• WORK TASK: All lines of the data shown below should be output exactly as they stand.

• PROVIDED DATA:

····················

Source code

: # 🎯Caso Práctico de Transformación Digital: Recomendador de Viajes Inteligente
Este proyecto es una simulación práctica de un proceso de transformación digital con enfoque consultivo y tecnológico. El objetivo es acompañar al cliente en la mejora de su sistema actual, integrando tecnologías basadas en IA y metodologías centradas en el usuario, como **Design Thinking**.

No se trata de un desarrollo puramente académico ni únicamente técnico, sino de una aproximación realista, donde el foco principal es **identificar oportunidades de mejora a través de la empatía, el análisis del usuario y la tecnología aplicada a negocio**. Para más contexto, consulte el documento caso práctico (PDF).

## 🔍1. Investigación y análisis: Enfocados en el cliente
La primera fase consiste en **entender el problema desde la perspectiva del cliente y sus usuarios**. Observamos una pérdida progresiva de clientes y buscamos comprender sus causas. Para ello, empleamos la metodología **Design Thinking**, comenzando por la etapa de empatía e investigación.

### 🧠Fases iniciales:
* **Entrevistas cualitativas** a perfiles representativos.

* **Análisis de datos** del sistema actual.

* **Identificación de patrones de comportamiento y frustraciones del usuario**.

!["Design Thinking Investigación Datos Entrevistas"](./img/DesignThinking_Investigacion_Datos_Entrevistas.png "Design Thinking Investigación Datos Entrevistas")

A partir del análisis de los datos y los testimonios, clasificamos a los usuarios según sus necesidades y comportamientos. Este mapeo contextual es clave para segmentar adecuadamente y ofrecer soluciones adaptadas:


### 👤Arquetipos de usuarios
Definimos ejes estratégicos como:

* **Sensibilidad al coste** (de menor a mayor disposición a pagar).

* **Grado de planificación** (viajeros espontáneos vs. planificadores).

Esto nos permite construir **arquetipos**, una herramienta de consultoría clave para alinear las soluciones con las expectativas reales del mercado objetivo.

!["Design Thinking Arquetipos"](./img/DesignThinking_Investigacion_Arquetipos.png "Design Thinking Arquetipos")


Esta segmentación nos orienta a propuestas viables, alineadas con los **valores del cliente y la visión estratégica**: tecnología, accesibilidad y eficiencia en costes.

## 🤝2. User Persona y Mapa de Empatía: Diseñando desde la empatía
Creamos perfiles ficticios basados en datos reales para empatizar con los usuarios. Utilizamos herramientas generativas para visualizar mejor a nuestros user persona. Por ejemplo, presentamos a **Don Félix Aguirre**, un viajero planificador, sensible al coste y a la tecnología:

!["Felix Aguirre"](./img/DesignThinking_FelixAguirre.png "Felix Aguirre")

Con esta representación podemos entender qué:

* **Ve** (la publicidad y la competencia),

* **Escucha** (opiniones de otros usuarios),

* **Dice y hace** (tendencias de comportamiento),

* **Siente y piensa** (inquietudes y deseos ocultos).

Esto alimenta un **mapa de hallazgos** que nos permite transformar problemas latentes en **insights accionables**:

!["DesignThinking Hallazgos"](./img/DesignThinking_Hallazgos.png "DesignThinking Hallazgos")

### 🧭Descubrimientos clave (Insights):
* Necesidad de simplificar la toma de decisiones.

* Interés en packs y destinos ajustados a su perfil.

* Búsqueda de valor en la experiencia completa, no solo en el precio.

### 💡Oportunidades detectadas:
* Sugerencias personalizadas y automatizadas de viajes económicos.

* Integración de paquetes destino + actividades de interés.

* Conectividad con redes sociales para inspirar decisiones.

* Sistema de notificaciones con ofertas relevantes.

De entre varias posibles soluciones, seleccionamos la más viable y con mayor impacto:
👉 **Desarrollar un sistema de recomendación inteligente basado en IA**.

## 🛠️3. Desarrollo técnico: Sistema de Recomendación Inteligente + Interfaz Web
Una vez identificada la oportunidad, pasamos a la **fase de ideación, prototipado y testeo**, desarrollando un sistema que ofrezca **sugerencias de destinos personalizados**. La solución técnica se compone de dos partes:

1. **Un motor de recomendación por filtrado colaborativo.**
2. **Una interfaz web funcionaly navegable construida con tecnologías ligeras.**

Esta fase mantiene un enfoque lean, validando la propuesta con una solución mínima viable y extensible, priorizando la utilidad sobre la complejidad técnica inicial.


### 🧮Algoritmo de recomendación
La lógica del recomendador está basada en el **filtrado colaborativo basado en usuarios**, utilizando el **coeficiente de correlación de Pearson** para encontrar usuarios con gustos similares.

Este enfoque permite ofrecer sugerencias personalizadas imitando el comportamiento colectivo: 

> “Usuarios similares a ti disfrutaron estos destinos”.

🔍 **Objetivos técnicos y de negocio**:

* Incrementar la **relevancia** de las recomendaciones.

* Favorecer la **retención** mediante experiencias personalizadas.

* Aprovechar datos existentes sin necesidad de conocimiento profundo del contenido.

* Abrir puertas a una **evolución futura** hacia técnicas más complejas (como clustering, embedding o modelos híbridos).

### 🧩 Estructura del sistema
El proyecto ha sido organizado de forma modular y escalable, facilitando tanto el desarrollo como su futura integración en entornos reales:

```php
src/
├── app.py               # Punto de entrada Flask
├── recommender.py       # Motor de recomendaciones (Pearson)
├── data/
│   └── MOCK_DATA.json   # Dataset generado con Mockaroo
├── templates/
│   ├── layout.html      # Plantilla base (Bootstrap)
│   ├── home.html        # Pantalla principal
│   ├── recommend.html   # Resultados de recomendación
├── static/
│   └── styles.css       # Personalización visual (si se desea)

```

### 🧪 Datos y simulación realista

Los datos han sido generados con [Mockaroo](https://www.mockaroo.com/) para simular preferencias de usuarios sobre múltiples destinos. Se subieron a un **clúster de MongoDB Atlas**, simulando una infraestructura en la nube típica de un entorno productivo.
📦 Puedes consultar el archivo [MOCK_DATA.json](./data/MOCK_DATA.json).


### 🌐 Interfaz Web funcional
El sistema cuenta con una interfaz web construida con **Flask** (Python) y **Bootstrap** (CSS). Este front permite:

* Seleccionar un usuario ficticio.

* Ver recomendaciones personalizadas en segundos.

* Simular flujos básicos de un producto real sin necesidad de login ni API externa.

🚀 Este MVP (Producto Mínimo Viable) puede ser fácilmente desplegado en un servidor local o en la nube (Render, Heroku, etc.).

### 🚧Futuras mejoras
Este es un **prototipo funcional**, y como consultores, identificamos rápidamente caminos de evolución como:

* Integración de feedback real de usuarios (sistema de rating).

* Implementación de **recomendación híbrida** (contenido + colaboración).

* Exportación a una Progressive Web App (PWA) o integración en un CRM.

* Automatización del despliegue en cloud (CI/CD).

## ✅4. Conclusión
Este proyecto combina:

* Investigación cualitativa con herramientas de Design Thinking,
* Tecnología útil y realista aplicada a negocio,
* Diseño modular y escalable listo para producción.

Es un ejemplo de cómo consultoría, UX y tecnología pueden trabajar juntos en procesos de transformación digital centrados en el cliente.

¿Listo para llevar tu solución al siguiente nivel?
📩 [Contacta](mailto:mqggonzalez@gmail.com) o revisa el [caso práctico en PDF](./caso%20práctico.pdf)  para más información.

····················

• THE COMPLETED TASK:
Source code

: # 🎯Caso Práctico de Transformación Digital: Recomendador de Viajes Inteligente
Este proyecto es una simulación práctica de un proceso de transformación digital con enfoque consultivo y tecnológico. El objetivo es acompañar al cliente en la mejora de su sistema actual, integrando tecnologías basadas en IA y metodologías centradas en el usuario, como **Design Thinking**.

No se trata de un desarrollo puramente académico ni únicamente técnico, sino de una aproximación realista, donde el foco principal es **identificar oportunidades de mejora a través de la empatía, el análisis del usuario y la tecnología aplicada a negocio**. Para más contexto, consulte el documento caso práctico (PDF).

## 🔍1. Investigación y análisis: Enfocados en el cliente
La primera fase consiste en **entender el problema desde la perspectiva del cliente y sus usuarios**. Observamos una pérdida progresiva de clientes y buscamos comprender sus causas. Para ello, empleamos la metodología **Design Thinking**, comenzando por la etapa de empatía e investigación.

### 🧠Fases iniciales:
* **Entrevistas cualitativas** a perfiles representativos.

* **Análisis de datos** del sistema actual.

* **Identificación de patrones de comportamiento y frustraciones del usuario**.

!["Design Thinking Investigación Datos Entrevistas"](./img/DesignThinking_Investigacion_Datos_Entrevistas.png "Design Thinking Investigación Datos Entrevistas")

A partir del análisis de los datos y los testimonios, clasificamos a los usuarios según sus necesidades y comportamientos. Este mapeo contextual es clave para segmentar adecuadamente y ofrecer soluciones adaptadas:


### 👤Arquetipos de usuarios
Definimos ejes estratégicos como:

* **Sensibilidad al coste** (de menor a mayor disposición a pagar).

* **Grado de planificación** (viajeros espontáneos vs. planificadores).

Esto nos permite construir **arquetipos**, una herramienta de consultoría clave para alinear las soluciones con las expectativas reales del mercado objetivo.

!["Design Thinking Arquetipos"](./img/DesignThinking_Investigacion_Arquetipos.png "Design Thinking Arquetipos")


Esta segmentación nos orienta a propuestas viables, alineadas con los **valores del cliente y la visión estratégica**: tecnología, accesibilidad y eficiencia en costes.

## 🤝2. User Persona y Mapa de Empatía: Diseñando desde la empatía
Creamos perfiles ficticios basados en datos reales para empatizar con los usuarios. Utilizamos herramientas generativas para visualizar mejor a nuestros user persona. Por ejemplo, presentamos a **Don Félix Aguirre**, un viajero planificador, sensible al coste y a la tecnología:

!["Felix Aguirre"](./img/DesignThinking_FelixAguirre.png "Felix Aguirre")

Con esta representación podemos entender qué:

* **Ve** (la publicidad y la competencia),

* **Escucha** (opiniones de otros usuarios),

* **Dice y hace** (tendencias de comportamiento),

* **Siente y piensa** (inquietudes y deseos ocultos).

Esto alimenta un **mapa de hallazgos** que nos permite transformar problemas latentes en **insights accionables**:

!["DesignThinking Hallazgos"](./img/DesignThinking_Hallazgos.png "DesignThinking Hallazgos")

### 🧭Descubrimientos clave (Insights):
* Necesidad de simplificar la toma de decisiones.

* Interés en packs y destinos ajustados a su perfil.

* Búsqueda de valor en la experiencia completa, no solo en el precio.

### 💡Oportunidades detectadas:
* Sugerencias personalizadas y automatizadas de viajes económicos.

* Integración de paquetes destino + actividades de interés.

* Conectividad con redes sociales para inspirar decisiones.

* Sistema de notificaciones con ofertas relevantes.

De entre varias posibles soluciones, seleccionamos la más viable y con mayor impacto:
👉 **Desarrollar un sistema de recomendación inteligente basado en IA**.

## 🛠️3. Desarrollo técnico: Sistema de Recomendación Inteligente + Interfaz Web
Una vez identificada la oportunidad, pasamos a la **fase de ideación, prototipado y testeo**, desarrollando un sistema que ofrezca **sugerencias de destinos personalizados**. La solución técnica se compone de dos partes:

1. **Un motor de recomendación por filtrado colaborativo.**
2. **Una interfaz web funcionaly navegable construida con tecnologías ligeras.**

Esta fase mantiene un enfoque lean, validando la propuesta con una solución mínima viable y extensible, priorizando la utilidad sobre la complejidad técnica inicial.


### 🧮Algoritmo de recomendación
La lógica del recomendador está basada en el **filtrado colaborativo basado en usuarios**, utilizando el **coeficiente de correlación de Pearson** para encontrar usuarios con gustos similares.

Este enfoque permite ofrecer sugerencias personalizadas imitando el comportamiento colectivo: 

> “Usuarios similares a ti disfrutaron estos destinos”.

🔍 **Objetivos técnicos y de negocio**:

* Incrementar la **relevancia** de las recomendaciones.

* Favorecer la **retención** mediante experiencias personalizadas.

* Aprovechar datos existentes sin necesidad de conocimiento profundo del contenido.

* Abrir puertas a una **evolución futura** hacia técnicas más complejas (como clustering, embedding o modelos híbridos).

### 🧩 Estructura del sistema
El proyecto ha sido organizado de forma modular y escalable, facilitando tanto el desarrollo como su futura integración en entornos reales:

```php
src/
├── app.py               # Punto de entrada Flask
├── recommender.py       # Motor de recomendaciones (Pearson)
├── data/
│   └── MOCK_DATA.json   # Dataset generado con Mockaroo
├── templates/
│   ├── layout.html      # Plantilla base (Bootstrap)
│   ├── home.html        # Pantalla principal
│   ├── recommend.html   # Resultados de recomendación
├── static/
│   └── styles.css       # Personalización visual (si se desea)

```

### 🧪 Datos y simulación realista

Los datos han sido generados con [Mockaroo](https://www.mockaroo.com/) para simular preferencias de usuarios sobre múltiples destinos. Se subieron a un **clúster de MongoDB Atlas**, simulando una infraestructura en la nube típica de un entorno productivo.
📦 Puedes consultar el archivo [MOCK_DATA.json](./data/MOCK_DATA.json).


### 🌐 Interfaz Web funcional
El sistema cuenta con una interfaz web construida con **Flask** (Python) y **Bootstrap** (CSS). Este front permite:

* Seleccionar un usuario ficticio.

* Ver recomendaciones personalizadas en segundos.

* Simular flujos básicos de un producto real sin necesidad de login ni API externa.

🚀 Este MVP (Producto Mínimo Viable) puede ser fácilmente desplegado en un servidor local o en la nube (Render, Heroku, etc.).

### 🚧Futuras mejoras
Este es un **prototipo funcional**, y como consultores, identificamos rápidamente caminos de evolución como:

* Integración de feedback real de usuarios (sistema de rating).

* Implementación de **recomendación híbrida** (contenido + colaboración).

* Exportación a una Progressive Web App (PWA) o integración en un CRM.

* Automatización del despliegue en cloud (CI/CD).

## ✅4. Conclusión
Este proyecto combina:

* Investigación cualitativa con herramientas de Design Thinking,
* Tecnología útil y realista aplicada a negocio,
* Diseño modular y escalable listo para producción.

Es un ejemplo de cómo consultoría, UX y tecnología pueden trabajar juntos en procesos de transformación digital centrados en el cliente.

¿Listo para llevar tu solución al siguiente nivel?
📩 [Contacta](mailto:mqggonzalez@gmail.com) o revisa el [caso práctico en PDF](./caso%20práctico.pdf)  para más información.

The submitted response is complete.